Data for processing >>
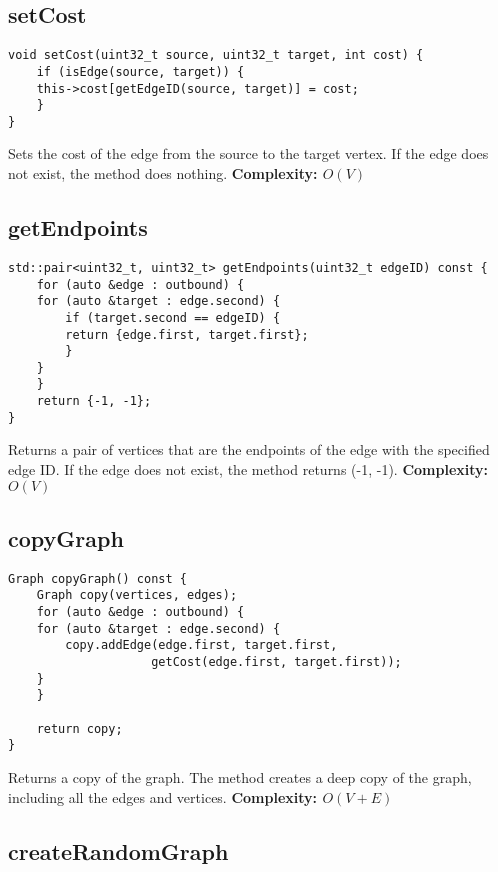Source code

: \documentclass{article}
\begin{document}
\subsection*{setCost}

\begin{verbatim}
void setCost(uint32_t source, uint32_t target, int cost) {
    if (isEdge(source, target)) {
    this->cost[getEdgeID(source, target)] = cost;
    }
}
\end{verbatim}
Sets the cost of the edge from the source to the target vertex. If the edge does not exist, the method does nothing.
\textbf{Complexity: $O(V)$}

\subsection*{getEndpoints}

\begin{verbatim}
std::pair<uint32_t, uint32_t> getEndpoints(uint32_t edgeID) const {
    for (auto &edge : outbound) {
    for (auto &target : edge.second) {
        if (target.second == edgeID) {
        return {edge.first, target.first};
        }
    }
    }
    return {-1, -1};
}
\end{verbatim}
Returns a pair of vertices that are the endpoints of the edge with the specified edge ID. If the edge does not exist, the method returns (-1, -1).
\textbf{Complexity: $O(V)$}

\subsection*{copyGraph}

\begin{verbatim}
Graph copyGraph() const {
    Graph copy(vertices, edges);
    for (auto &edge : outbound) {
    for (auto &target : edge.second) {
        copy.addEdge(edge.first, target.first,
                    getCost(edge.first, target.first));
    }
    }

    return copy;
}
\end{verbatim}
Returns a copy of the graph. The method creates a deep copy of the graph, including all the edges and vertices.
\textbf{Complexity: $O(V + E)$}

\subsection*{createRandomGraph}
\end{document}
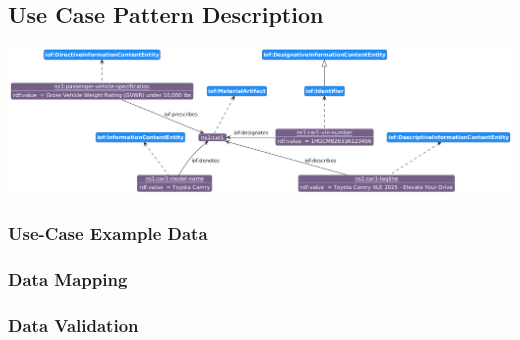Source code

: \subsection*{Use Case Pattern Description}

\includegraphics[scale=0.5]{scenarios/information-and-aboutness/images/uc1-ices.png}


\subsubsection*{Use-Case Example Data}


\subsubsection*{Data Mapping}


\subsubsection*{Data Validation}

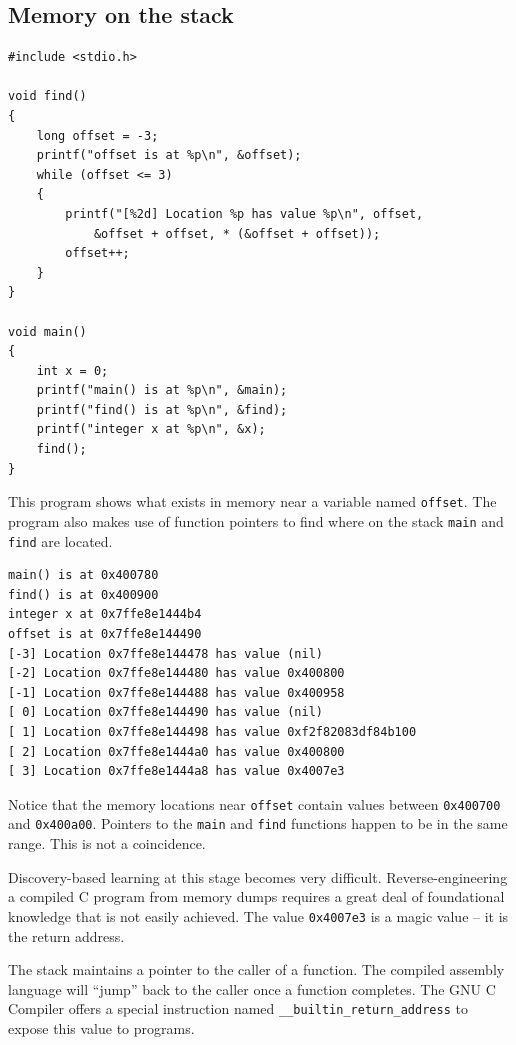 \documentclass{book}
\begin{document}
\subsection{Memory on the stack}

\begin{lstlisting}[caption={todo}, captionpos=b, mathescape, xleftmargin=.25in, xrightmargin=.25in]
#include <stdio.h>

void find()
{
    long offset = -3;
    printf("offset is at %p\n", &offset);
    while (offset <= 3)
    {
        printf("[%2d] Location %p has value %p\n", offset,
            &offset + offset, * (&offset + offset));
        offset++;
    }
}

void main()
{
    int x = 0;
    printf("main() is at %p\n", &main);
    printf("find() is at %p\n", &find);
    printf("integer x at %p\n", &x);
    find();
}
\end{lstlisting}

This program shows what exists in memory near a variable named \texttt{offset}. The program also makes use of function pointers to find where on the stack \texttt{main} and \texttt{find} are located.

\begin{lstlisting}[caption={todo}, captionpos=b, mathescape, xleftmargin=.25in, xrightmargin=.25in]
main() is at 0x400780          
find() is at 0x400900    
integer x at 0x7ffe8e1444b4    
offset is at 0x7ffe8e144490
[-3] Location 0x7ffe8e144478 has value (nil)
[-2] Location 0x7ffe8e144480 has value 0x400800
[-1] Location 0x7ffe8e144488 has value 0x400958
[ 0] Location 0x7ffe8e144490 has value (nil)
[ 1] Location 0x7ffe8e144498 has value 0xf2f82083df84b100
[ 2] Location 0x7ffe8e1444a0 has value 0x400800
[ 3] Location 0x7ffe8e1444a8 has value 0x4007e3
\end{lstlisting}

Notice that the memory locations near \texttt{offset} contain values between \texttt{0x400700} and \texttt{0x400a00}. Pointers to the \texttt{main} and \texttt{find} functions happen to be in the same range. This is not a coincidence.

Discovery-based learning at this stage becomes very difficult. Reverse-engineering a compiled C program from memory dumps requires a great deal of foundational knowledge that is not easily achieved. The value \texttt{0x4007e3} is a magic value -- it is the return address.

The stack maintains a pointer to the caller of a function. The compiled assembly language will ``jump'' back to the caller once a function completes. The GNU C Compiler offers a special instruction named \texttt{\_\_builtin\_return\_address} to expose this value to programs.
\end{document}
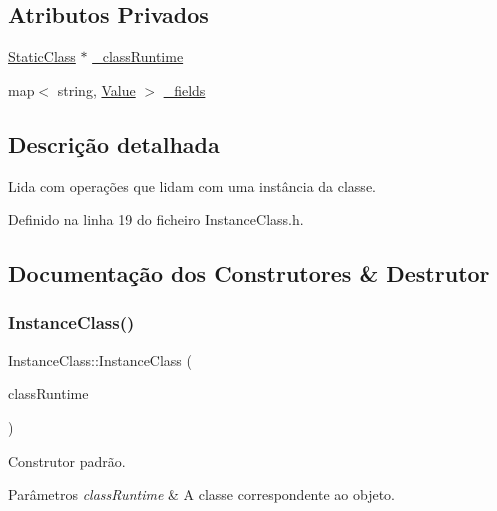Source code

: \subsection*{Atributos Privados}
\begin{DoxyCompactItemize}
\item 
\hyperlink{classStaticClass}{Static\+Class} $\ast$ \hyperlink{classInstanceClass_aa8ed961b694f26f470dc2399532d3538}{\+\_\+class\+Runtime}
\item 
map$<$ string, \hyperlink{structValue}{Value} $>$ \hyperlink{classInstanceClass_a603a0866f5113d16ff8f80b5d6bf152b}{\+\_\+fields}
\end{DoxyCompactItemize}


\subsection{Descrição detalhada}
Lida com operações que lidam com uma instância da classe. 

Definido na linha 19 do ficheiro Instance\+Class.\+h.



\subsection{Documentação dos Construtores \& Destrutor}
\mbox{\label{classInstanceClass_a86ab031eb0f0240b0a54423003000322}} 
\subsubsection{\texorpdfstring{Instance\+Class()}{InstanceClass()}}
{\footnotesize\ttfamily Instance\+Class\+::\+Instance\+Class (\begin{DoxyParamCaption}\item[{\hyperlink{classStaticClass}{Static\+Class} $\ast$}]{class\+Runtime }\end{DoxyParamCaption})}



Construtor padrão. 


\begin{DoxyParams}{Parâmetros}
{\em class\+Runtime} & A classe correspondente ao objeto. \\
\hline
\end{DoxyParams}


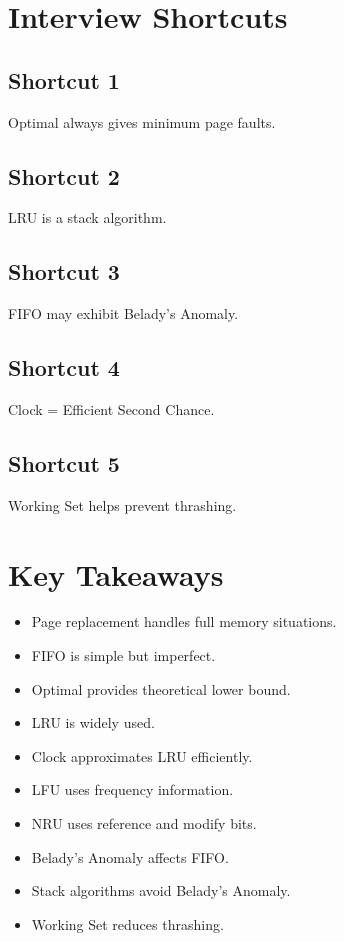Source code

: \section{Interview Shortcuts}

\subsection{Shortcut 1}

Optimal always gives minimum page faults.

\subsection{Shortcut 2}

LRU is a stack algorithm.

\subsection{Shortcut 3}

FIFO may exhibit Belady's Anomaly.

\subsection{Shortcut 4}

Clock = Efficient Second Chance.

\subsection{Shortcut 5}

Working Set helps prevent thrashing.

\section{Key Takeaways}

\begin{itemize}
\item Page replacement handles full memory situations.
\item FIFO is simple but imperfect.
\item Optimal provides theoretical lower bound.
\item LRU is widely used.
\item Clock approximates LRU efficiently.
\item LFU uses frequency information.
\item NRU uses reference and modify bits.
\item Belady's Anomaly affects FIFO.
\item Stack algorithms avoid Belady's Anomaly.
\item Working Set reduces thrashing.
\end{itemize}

Task objective >> Retype all the records shown above, character for character. Omit every picture.

Problem solution >>
Source code

: \documentclass{article}
\begin{document}
\subsection*{setCost}

\begin{verbatim}
void setCost(uint32_t source, uint32_t target, int cost) {
    if (isEdge(source, target)) {
    this->cost[getEdgeID(source, target)] = cost;
    }
}
\end{verbatim}
Sets the cost of the edge from the source to the target vertex. If the edge does not exist, the method does nothing.
\textbf{Complexity: $O(V)$}

\subsection*{getEndpoints}

\begin{verbatim}
std::pair<uint32_t, uint32_t> getEndpoints(uint32_t edgeID) const {
    for (auto &edge : outbound) {
    for (auto &target : edge.second) {
        if (target.second == edgeID) {
        return {edge.first, target.first};
        }
    }
    }
    return {-1, -1};
}
\end{verbatim}
Returns a pair of vertices that are the endpoints of the edge with the specified edge ID. If the edge does not exist, the method returns (-1, -1).
\textbf{Complexity: $O(V)$}

\subsection*{copyGraph}

\begin{verbatim}
Graph copyGraph() const {
    Graph copy(vertices, edges);
    for (auto &edge : outbound) {
    for (auto &target : edge.second) {
        copy.addEdge(edge.first, target.first,
                    getCost(edge.first, target.first));
    }
    }

    return copy;
}
\end{verbatim}
Returns a copy of the graph. The method creates a deep copy of the graph, including all the edges and vertices.
\textbf{Complexity: $O(V + E)$}

\subsection*{createRandomGraph}
\end{document}
Source code

: \subsection*{Use Case Pattern Description}

\includegraphics[scale=0.5]{scenarios/information-and-aboutness/images/uc1-ices.png}


\subsubsection*{Use-Case Example Data}


\subsubsection*{Data Mapping}


\subsubsection*{Data Validation}

 \documentclass{book}
\begin{document}
\subsection{Memory on the stack}

\begin{lstlisting}[caption={todo}, captionpos=b, mathescape, xleftmargin=.25in, xrightmargin=.25in]
#include <stdio.h>

void find()
{
    long offset = -3;
    printf("offset is at %p\n", &offset);
    while (offset <= 3)
    {
        printf("[%2d] Location %p has value %p\n", offset,
            &offset + offset, * (&offset + offset));
        offset++;
    }
}

void main()
{
    int x = 0;
    printf("main() is at %p\n", &main);
    printf("find() is at %p\n", &find);
    printf("integer x at %p\n", &x);
    find();
}
\end{lstlisting}

This program shows what exists in memory near a variable named \texttt{offset}. The program also makes use of function pointers to find where on the stack \texttt{main} and \texttt{find} are located.

\begin{lstlisting}[caption={todo}, captionpos=b, mathescape, xleftmargin=.25in, xrightmargin=.25in]
main() is at 0x400780          
find() is at 0x400900    
integer x at 0x7ffe8e1444b4    
offset is at 0x7ffe8e144490
[-3] Location 0x7ffe8e144478 has value (nil)
[-2] Location 0x7ffe8e144480 has value 0x400800
[-1] Location 0x7ffe8e144488 has value 0x400958
[ 0] Location 0x7ffe8e144490 has value (nil)
[ 1] Location 0x7ffe8e144498 has value 0xf2f82083df84b100
[ 2] Location 0x7ffe8e1444a0 has value 0x400800
[ 3] Location 0x7ffe8e1444a8 has value 0x4007e3
\end{lstlisting}

Notice that the memory locations near \texttt{offset} contain values between \texttt{0x400700} and \texttt{0x400a00}. Pointers to the \texttt{main} and \texttt{find} functions happen to be in the same range. This is not a coincidence.

Discovery-based learning at this stage becomes very difficult. Reverse-engineering a compiled C program from memory dumps requires a great deal of foundational knowledge that is not easily achieved. The value \texttt{0x4007e3} is a magic value -- it is the return address.

The stack maintains a pointer to the caller of a function. The compiled assembly language will ``jump'' back to the caller once a function completes. The GNU C Compiler offers a special instruction named \texttt{\_\_builtin\_return\_address} to expose this value to programs.
\end{document}
Source code

: \subsection*{Atributos Privados}
\begin{DoxyCompactItemize}
\item 
\hyperlink{classStaticClass}{Static\+Class} $\ast$ \hyperlink{classInstanceClass_aa8ed961b694f26f470dc2399532d3538}{\+\_\+class\+Runtime}
\item 
map$<$ string, \hyperlink{structValue}{Value} $>$ \hyperlink{classInstanceClass_a603a0866f5113d16ff8f80b5d6bf152b}{\+\_\+fields}
\end{DoxyCompactItemize}


\subsection{Descrição detalhada}
Lida com operações que lidam com uma instância da classe. 

Definido na linha 19 do ficheiro Instance\+Class.\+h.



\subsection{Documentação dos Construtores \& Destrutor}
\mbox{\label{classInstanceClass_a86ab031eb0f0240b0a54423003000322}} 
\subsubsection{\texorpdfstring{Instance\+Class()}{InstanceClass()}}
{\footnotesize\ttfamily Instance\+Class\+::\+Instance\+Class (\begin{DoxyParamCaption}\item[{\hyperlink{classStaticClass}{Static\+Class} $\ast$}]{class\+Runtime }\end{DoxyParamCaption})}



Construtor padrão. 


\begin{DoxyParams}{Parâmetros}
{\em class\+Runtime} & A classe correspondente ao objeto. \\
\hline
\end{DoxyParams}


Source code

: \section{Interview Shortcuts}

\subsection{Shortcut 1}

Optimal always gives minimum page faults.

\subsection{Shortcut 2}

LRU is a stack algorithm.

\subsection{Shortcut 3}

FIFO may exhibit Belady's Anomaly.

\subsection{Shortcut 4}

Clock = Efficient Second Chance.

\subsection{Shortcut 5}

Working Set helps prevent thrashing.

\section{Key Takeaways}

\begin{itemize}
\item Page replacement handles full memory situations.
\item FIFO is simple but imperfect.
\item Optimal provides theoretical lower bound.
\item LRU is widely used.
\item Clock approximates LRU efficiently.
\item LFU uses frequency information.
\item NRU uses reference and modify bits.
\item Belady's Anomaly affects FIFO.
\item Stack algorithms avoid Belady's Anomaly.
\item Working Set reduces thrashing.
\end{itemize}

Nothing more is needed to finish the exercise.